Vision Statement for Me: A Model of Getting
By Joel Gunz
Originally appeared in The Anvil
I, Joel Gunz, envision myself as a debt-free adult who values honesty, integrity and no-expiry 2-for-1 coupons. As a Portuguese-American professional with an acquired taste for dark-roasted Ethiopian Yrgacheffe coffee, I shall serve my community by dispensing advice that is liberally salted with anecdotes from my life experience and by making ironic references to my failed relationships. I will quote passages from Charles Bukowski, some of whose work I will soon read.
My identity will be framed by a commitment to avoiding eye contact while describing my latest interactive marketing venture, which will give my listeners the general sense that I am both successful and modest. Likewise, my ownership of a clean, yet not-quite-perfect, 1972 BMW 2002 will lead acquaintances to conclude that I am financially secure, yet unpretentious.

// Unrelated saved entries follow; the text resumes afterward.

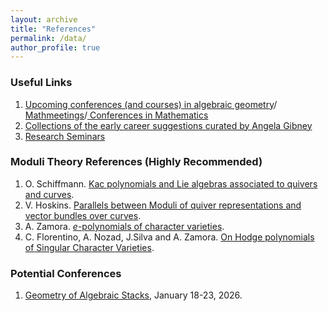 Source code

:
 ```yaml
---
layout: archive
title: "References"
permalink: /data/
author_profile: true
---
```

### Useful Links

1. <a href="https://math.stanford.edu/~vakil/conferences.html"> Upcoming conferences (and courses) in algebraic geometry</a>/<a href="https://mathmeetings.net/ag-ct-rt"> Mathmeetings</a>/<a href="https://conference-service.com/conferences/mathematics.html"> Conferences in Mathematics</a>
2. <a href="https://www.angelagibney.org/the-ec-by-topic/"> Collections of the early career suggestions curated by Angela Gibney </a> 
3. <a href="https://researchseminars.org"> Research Seminars </a>

### Moduli Theory References (Highly Recommended)
1. O. Schiffmann. <a href="https://arxiv.org/pdf/1802.09760v1" target="_blank">Kac polynomials and Lie algebras associated to quivers and curves</a>.
2. V. Hoskins. <a href="https://arxiv.org/pdf/1809.05738" target="_blank">Parallels between Moduli of quiver representations
and vector bundles over curves</a>.
3. A. Zamora.  <a href="https://blogs.upm.es/azamorasaiz/wp-content/uploads/sites/894/2025/08/Costa_Rica___Workshop_on_Character_Varieties_and_Higgs_Bundles.pdf" target="_blank">$e$-polynomials of character varieties</a>.
4. C. Florentino, A. Nozad, J.Silva and A. Zamora. <a href="https://arxiv.org/pdf/1402.6923" target="_blank">On Hodge polynomials of Singular Character Varieties</a>.

<!-- ### Notes

<ol>
  <li>
    Hand written notes on the talks of Prof. Roman Fedorov at
    <a href="https://www.mathematics.pitt.edu/content/algebraic-groups-and-geometric-langlands-program" target="_blank">Algebraic Groups and the Geometric Langlands Program Seminar</a>.
    <ul>
      <li><a href="/files/Geometric Langlands Program Seminar 1.pdf" target="_blank">Hitchin systems, torsors and Grothendieck-Serre conjecture</a> (2024 Spring)</li>
      <li><a href="/files/Geometric Langlands Program Seminar 2.pdf" target="_blank">Stacks, connections and D-modules</a> (2024 Fall)</li>
      <li><a href="/files/Geometric Langlands Program Seminar 3.pdf" target="_blank">Rank 2 ramified geometric langlands</a> (2025 Spring)</li>
    </ul>
  </li>
  <li>
    <a href="/files/Moduli space of generalized line bundles of reducible curves.pdf" target="_blank">Moduli space of generalized line bundles</a>.
  </li>
  <li>
    <a href="/files/Introduction to stacks.pdf" target="_blank">Moduli of vector bundles</a> on the online seminar by students, including Rahul Singh and me. (Reference: 
    <a href="https://www.cimat.mx/~luis/seminarios/Pilas-algebraicas/neumann-Stacks.pdf" target="_blank">Algebraic stacks and moduli of vector bundles</a>)
  </li>
</ol>
-->

### Potential Conferences

1. <a href="https://www.birs.ca/events/2026/5-day-workshops/26w5610" target="_blank">Geometry of Algebraic Stacks</a>, January 18-23, 2026.
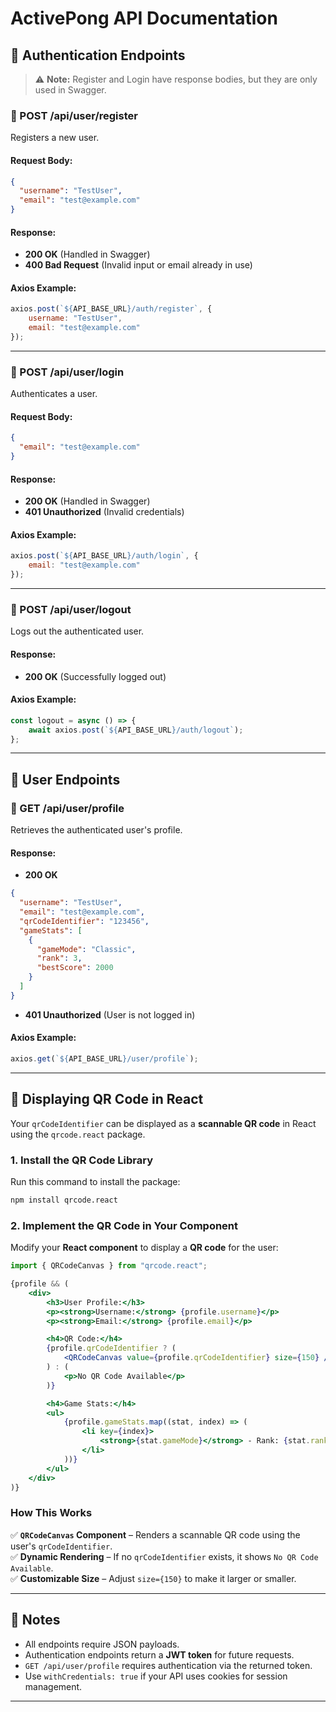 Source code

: # ActivePong API Documentation

## 🔹 Authentication Endpoints

> ⚠️ **Note:** Register and Login have response bodies, but they are only used in Swagger.

### 📝 POST /api/user/register  
Registers a new user.

#### Request Body:
```json
{
  "username": "TestUser",
  "email": "test@example.com"
}
```

#### Response:
- **200 OK** (Handled in Swagger)
- **400 Bad Request** (Invalid input or email already in use)

#### Axios Example:
```javascript
axios.post(`${API_BASE_URL}/auth/register`, {
    username: "TestUser",
    email: "test@example.com"
});
```

---

### 📝 POST /api/user/login  
Authenticates a user.

#### Request Body:
```json
{
  "email": "test@example.com"
}
```

#### Response:
- **200 OK** (Handled in Swagger)
- **401 Unauthorized** (Invalid credentials)

#### Axios Example:
```javascript
axios.post(`${API_BASE_URL}/auth/login`, {
    email: "test@example.com"
});
```

---

### 📝 POST /api/user/logout  
Logs out the authenticated user.

#### Response:
- **200 OK** (Successfully logged out)

#### Axios Example:
```javascript
const logout = async () => {
    await axios.post(`${API_BASE_URL}/auth/logout`);
};
```

---

## 🔹 User Endpoints

### 📝 GET /api/user/profile  
Retrieves the authenticated user's profile.

#### Response:
- **200 OK**
```json
{
  "username": "TestUser",
  "email": "test@example.com",
  "qrCodeIdentifier": "123456",
  "gameStats": [
    {
      "gameMode": "Classic",
      "rank": 3,
      "bestScore": 2000
    }
  ]
}
```
- **401 Unauthorized** (User is not logged in)

#### Axios Example:
```javascript
axios.get(`${API_BASE_URL}/user/profile`);
```

---

## 🔹 Displaying QR Code in React

Your `qrCodeIdentifier` can be displayed as a **scannable QR code** in React using the `qrcode.react` package.

### **1. Install the QR Code Library**
Run this command to install the package:

```sh
npm install qrcode.react
```

### **2. Implement the QR Code in Your Component**
Modify your **React component** to display a **QR code** for the user:

```jsx
import { QRCodeCanvas } from "qrcode.react";

{profile && (
    <div>
        <h3>User Profile:</h3>
        <p><strong>Username:</strong> {profile.username}</p>
        <p><strong>Email:</strong> {profile.email}</p>

        <h4>QR Code:</h4>
        {profile.qrCodeIdentifier ? (
            <QRCodeCanvas value={profile.qrCodeIdentifier} size={150} />
        ) : (
            <p>No QR Code Available</p>
        )}

        <h4>Game Stats:</h4>
        <ul>
            {profile.gameStats.map((stat, index) => (
                <li key={index}>
                    <strong>{stat.gameMode}</strong> - Rank: {stat.rank}, Best Score: {stat.bestScore}
                </li>
            ))}
        </ul>
    </div>
)}
```

### **How This Works**
✅ **`QRCodeCanvas` Component** – Renders a scannable QR code using the user's `qrCodeIdentifier`.  
✅ **Dynamic Rendering** – If no `qrCodeIdentifier` exists, it shows `No QR Code Available`.  
✅ **Customizable Size** – Adjust `size={150}` to make it larger or smaller.

---

## 🔹 Notes
- All endpoints require JSON payloads.
- Authentication endpoints return a **JWT token** for future requests.
- `GET /api/user/profile` requires authentication via the returned token.
- Use `withCredentials: true` if your API uses cookies for session management.

---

With a full tank of gas in my car, two weeks' worth of boxer briefs and a prudent reserve of cash in an interest-bearing bank account, I see myself hitting the road to gather new, exciting and fulfilling experiences the way some people collect cereal boxes. For example, I may visit a Tibetan monastery. The monks may so impress me with all their meditation and peace and whatnot that I will arrange to meet the head monk in order to set up all-inclusive package trips to their monastery, enabling real estate brokers, Web developers and others to seek enlightenment. Scholarships will be available for documentary film producers and tenured professors from small East Coast liberal arts colleges. I envision receiving a percentage of the profits from the sale of these vacation packages, as well as a portion of the gift shop's revenue stream, which, I envision, will offer Buddha-embroidered golf shirts and so forth at a 400-500 percent markup.
My Five-Year Vision
Since one of my core values is to "think global/act local," before five years have elapsed I will have begun to value and cultivate the productive capabilities of those in my community, like Ignacio and Pedro, who live in the Winnebago behind Wal-Mart. I may hire them to help me during the harvest season when the Pinot Noir grapes in my vineyard will have reached maturity.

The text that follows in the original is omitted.